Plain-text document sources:
——————
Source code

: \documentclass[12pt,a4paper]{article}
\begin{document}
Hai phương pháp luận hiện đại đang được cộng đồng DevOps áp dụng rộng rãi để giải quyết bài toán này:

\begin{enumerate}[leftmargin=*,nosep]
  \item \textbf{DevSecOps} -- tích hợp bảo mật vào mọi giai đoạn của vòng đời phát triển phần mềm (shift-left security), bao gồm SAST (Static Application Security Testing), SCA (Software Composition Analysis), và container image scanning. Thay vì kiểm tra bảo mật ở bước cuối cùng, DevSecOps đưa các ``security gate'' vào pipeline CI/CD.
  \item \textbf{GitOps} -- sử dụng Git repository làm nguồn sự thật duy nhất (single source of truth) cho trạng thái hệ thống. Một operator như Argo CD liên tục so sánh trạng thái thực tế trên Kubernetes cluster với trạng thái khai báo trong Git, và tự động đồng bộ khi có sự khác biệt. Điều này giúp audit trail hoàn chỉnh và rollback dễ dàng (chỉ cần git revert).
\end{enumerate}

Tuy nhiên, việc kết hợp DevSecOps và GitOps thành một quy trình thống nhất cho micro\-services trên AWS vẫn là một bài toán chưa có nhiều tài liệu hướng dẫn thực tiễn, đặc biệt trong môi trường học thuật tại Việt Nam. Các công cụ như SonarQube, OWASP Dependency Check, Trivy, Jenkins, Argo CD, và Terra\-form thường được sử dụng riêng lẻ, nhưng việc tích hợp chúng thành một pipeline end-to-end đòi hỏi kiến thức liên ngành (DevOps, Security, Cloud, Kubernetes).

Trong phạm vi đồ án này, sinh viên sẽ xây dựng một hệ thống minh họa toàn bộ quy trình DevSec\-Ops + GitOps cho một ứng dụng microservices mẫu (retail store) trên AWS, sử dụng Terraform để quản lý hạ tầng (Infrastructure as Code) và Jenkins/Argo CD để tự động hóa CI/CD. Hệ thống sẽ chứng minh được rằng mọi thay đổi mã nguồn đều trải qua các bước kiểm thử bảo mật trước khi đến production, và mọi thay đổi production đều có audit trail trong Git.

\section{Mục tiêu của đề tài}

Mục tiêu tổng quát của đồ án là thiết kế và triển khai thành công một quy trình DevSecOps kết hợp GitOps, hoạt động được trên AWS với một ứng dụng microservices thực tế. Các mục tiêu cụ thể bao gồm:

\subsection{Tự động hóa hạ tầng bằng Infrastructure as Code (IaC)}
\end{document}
——————
(What is being asked) Reproduce the data exactly, altering nothing.

(Exercise response)
Source code

: \documentclass[12pt,a4paper]{article}
\begin{document}
Hai phương pháp luận hiện đại đang được cộng đồng DevOps áp dụng rộng rãi để giải quyết bài toán này:

\begin{enumerate}[leftmargin=*,nosep]
  \item \textbf{DevSecOps} -- tích hợp bảo mật vào mọi giai đoạn của vòng đời phát triển phần mềm (shift-left security), bao gồm SAST (Static Application Security Testing), SCA (Software Composition Analysis), và container image scanning. Thay vì kiểm tra bảo mật ở bước cuối cùng, DevSecOps đưa các ``security gate'' vào pipeline CI/CD.
  \item \textbf{GitOps} -- sử dụng Git repository làm nguồn sự thật duy nhất (single source of truth) cho trạng thái hệ thống. Một operator như Argo CD liên tục so sánh trạng thái thực tế trên Kubernetes cluster với trạng thái khai báo trong Git, và tự động đồng bộ khi có sự khác biệt. Điều này giúp audit trail hoàn chỉnh và rollback dễ dàng (chỉ cần git revert).
\end{enumerate}

Tuy nhiên, việc kết hợp DevSecOps và GitOps thành một quy trình thống nhất cho micro\-services trên AWS vẫn là một bài toán chưa có nhiều tài liệu hướng dẫn thực tiễn, đặc biệt trong môi trường học thuật tại Việt Nam. Các công cụ như SonarQube, OWASP Dependency Check, Trivy, Jenkins, Argo CD, và Terra\-form thường được sử dụng riêng lẻ, nhưng việc tích hợp chúng thành một pipeline end-to-end đòi hỏi kiến thức liên ngành (DevOps, Security, Cloud, Kubernetes).

Trong phạm vi đồ án này, sinh viên sẽ xây dựng một hệ thống minh họa toàn bộ quy trình DevSec\-Ops + GitOps cho một ứng dụng microservices mẫu (retail store) trên AWS, sử dụng Terraform để quản lý hạ tầng (Infrastructure as Code) và Jenkins/Argo CD để tự động hóa CI/CD. Hệ thống sẽ chứng minh được rằng mọi thay đổi mã nguồn đều trải qua các bước kiểm thử bảo mật trước khi đến production, và mọi thay đổi production đều có audit trail trong Git.

\section{Mục tiêu của đề tài}

Mục tiêu tổng quát của đồ án là thiết kế và triển khai thành công một quy trình DevSecOps kết hợp GitOps, hoạt động được trên AWS với một ứng dụng microservices thực tế. Các mục tiêu cụ thể bao gồm:

\subsection{Tự động hóa hạ tầng bằng Infrastructure as Code (IaC)}
\end{document}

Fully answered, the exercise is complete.